Data listing START
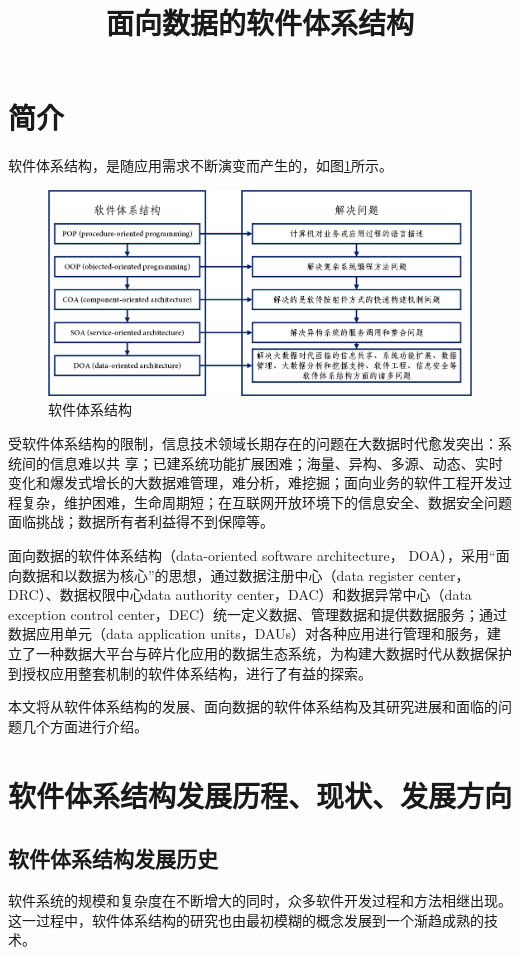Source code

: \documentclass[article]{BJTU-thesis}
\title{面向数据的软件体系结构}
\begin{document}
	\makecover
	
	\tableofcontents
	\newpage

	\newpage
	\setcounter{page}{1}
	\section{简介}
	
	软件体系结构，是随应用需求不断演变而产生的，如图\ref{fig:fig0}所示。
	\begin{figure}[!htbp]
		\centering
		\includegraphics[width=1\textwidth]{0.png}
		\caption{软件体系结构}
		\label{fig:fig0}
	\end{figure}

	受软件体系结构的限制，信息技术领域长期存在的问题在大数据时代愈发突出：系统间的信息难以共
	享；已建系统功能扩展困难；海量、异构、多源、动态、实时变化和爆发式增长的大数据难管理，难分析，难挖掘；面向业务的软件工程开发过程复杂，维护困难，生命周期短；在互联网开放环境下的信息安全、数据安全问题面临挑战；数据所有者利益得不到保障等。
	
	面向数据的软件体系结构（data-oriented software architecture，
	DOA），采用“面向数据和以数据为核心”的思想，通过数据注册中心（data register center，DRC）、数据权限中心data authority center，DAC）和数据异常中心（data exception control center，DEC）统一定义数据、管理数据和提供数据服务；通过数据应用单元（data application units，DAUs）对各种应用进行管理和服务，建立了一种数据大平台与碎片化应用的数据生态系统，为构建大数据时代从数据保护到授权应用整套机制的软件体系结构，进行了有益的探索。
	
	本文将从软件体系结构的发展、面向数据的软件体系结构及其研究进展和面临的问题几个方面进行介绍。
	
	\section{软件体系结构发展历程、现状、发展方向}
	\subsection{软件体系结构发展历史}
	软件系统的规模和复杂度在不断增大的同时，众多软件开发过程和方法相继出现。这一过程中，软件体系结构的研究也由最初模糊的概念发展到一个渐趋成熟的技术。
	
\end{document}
Data listing END
Data listing START
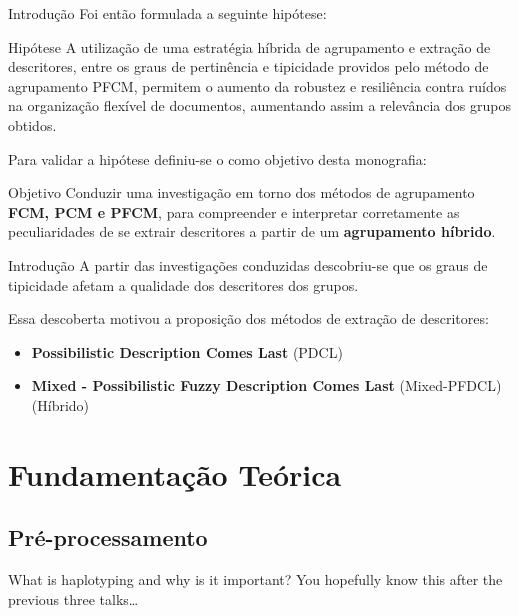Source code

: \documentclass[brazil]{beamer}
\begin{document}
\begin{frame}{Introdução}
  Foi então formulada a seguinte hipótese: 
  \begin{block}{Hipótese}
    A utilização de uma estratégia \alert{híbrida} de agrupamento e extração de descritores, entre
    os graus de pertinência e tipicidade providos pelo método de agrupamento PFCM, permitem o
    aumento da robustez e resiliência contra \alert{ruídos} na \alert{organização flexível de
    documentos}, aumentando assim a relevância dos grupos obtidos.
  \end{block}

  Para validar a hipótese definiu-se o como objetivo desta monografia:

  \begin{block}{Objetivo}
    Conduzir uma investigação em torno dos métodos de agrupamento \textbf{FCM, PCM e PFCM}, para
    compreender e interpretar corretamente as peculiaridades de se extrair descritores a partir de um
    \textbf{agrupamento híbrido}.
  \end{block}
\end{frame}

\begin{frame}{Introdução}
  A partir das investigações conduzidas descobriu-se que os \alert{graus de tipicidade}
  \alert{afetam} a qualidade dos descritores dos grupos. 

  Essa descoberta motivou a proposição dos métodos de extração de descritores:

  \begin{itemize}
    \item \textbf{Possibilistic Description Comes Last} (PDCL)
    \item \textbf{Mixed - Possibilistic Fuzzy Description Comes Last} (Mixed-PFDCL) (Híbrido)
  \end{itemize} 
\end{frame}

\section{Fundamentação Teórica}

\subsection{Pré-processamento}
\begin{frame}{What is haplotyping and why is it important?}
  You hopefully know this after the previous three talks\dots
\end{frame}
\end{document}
Data listing END
Data listing START
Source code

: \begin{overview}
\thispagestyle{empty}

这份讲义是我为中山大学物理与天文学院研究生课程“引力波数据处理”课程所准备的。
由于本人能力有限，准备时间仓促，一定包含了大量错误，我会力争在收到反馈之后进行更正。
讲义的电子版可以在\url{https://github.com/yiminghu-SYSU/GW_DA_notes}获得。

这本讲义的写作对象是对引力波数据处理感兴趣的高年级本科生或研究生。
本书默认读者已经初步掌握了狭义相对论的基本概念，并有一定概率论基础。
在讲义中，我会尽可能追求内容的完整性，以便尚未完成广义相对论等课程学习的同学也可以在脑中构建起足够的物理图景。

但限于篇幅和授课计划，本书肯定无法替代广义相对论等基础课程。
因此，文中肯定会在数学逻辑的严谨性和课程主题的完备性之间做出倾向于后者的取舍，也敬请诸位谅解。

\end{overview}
Data listing END
_Exercise aim:_ Would you copy, unchanged, the stretch of the records above that begins at the line containing "Conduzir uma investigação" and ends at the line containing "descritores dos grupos.", and only that?

_Response for this exercise:_
    Conduzir uma investigação em torno dos métodos de agrupamento \textbf{FCM, PCM e PFCM}, para
    compreender e interpretar corretamente as peculiaridades de se extrair descritores a partir de um
    \textbf{agrupamento híbrido}.
  \end{block}
\end{frame}

\begin{frame}{Introdução}
  A partir das investigações conduzidas descobriu-se que os \alert{graus de tipicidade}
  \alert{afetam} a qualidade dos descritores dos grupos. 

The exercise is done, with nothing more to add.